The problem, however, is that most of the tools, strategies, and instruments on the market lack robust statistical or scientific reliability and validity. Quite simply, while their purported benefits may seem intuitive and appealing, there’s little rigor in terms of actually producing results. And let’s be honest…how many executives are classically trained in understanding and evaluating psychometric instruments? Precious few, unfortunately…
Organizational development professionals, particularly those with I/O psychology backgrounds, are essential for investigating the validity and reliability of leadership development tools, systems, and approaches. For organizations unable or unwilling to invest in this internal or external expertise, it’s true that there’s not enough funding to focus on all leaders.
Accountability – Collectively, organizations spent hundreds of millions of dollars last year designing, developing, and implementing leadership development programs. Remarkably few spent time or resources ensuring accountability systems were in place to monitor and effect real change long-term. If you are aim to development leadership capacity and competency (particularly transformational), but fail to hold “developed” leaders accountable for desired behaviors, attitudes, and leadership traits, you might as well have flushed your development dollars down the toilet.
While formal accountability systems are important (performance appraisal systems, etc.), however, the real test of accountability is the extent to which executive leadership champions, supports, and insists on holding all levels of leadership to a standard of excellence. Too often, the relationships through which executive leaders (all the way to the CEO) built their careers make accountability discussions uncomfortable. The result is avoidant and tacit acceptance of sub-standard and undesirable behaviors that quickly trickle down and infect every layer of the organization. When allowed, these organizational dysfunctions render all leadership development efforts (regardless of the approach or tool used) pointless and a complete waste of money.

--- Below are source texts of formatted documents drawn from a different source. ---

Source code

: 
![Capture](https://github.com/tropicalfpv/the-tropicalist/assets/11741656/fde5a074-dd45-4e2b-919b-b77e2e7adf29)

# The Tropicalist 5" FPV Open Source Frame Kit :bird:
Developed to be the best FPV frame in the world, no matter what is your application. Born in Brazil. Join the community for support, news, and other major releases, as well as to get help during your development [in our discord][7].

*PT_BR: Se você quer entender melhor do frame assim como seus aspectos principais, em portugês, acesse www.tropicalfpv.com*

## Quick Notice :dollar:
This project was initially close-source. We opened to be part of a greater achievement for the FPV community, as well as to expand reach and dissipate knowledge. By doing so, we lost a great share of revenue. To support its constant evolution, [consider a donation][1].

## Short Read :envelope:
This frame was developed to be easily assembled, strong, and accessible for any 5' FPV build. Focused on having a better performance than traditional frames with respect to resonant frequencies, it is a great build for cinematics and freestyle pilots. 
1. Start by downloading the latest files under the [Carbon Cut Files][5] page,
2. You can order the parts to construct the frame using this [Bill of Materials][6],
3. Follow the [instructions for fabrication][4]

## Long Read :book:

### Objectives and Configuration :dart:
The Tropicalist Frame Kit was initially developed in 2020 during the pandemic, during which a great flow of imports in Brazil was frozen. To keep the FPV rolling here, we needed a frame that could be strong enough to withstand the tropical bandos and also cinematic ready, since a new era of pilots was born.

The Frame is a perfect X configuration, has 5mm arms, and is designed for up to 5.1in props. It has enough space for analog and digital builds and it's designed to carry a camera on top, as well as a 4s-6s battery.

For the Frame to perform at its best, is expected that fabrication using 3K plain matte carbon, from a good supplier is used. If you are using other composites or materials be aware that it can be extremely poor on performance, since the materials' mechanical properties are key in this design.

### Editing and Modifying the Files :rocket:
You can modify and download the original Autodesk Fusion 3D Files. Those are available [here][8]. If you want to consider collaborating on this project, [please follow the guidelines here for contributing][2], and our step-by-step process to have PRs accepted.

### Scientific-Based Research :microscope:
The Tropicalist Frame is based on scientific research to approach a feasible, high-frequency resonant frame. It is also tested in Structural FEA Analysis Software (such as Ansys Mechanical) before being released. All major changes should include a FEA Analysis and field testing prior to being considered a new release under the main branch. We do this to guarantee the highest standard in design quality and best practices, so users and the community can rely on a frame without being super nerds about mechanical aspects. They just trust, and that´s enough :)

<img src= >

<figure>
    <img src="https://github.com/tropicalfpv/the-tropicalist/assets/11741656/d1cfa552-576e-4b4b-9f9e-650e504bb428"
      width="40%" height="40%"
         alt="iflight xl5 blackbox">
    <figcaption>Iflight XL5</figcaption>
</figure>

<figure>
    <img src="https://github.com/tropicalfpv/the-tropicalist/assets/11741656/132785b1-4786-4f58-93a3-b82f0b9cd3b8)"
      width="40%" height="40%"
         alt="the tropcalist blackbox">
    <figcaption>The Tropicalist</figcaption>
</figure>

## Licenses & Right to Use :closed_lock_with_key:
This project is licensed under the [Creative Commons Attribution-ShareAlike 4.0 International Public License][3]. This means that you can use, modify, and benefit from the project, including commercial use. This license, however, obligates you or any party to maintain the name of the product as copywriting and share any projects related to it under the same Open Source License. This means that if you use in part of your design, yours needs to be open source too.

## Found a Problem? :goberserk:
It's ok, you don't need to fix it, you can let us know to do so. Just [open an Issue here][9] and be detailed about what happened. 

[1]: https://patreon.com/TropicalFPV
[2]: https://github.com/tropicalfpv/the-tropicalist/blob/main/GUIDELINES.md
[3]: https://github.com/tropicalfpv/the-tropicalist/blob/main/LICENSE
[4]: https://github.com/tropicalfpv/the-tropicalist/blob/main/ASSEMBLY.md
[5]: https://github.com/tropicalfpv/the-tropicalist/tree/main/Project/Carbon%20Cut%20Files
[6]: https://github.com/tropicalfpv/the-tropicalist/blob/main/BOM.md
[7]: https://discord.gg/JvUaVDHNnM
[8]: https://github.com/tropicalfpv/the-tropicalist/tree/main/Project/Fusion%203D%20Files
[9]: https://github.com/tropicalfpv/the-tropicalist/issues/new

Solution – As companies become serious about not just developing leaders, but rather of developing leaders specifically to address the challenges of their specific organization, there is an imperative to seek out true expertise in the areas of measurement and accountability. Just as a cancer sufferer would be advised to seek a trained and board-certified oncologist, organizational leaders should avoid simply trying to leverage traditional internal HR/OD professionals to establish high-quality measurement and accountability systems. That’s not a knock against HR/OD generalists, who play a valuable role in all organizations. It is instead merely that the background experience and training of most HR/OD professionals do not typically include robust statistics and evaluation. Whether such expertise is internally developed or externally sought, the benefits of devoting time and resources up front of any leadership development program will pay dividend in multiples. And failure to do so will result in continued frustration with the quality and success of leadership development efforts.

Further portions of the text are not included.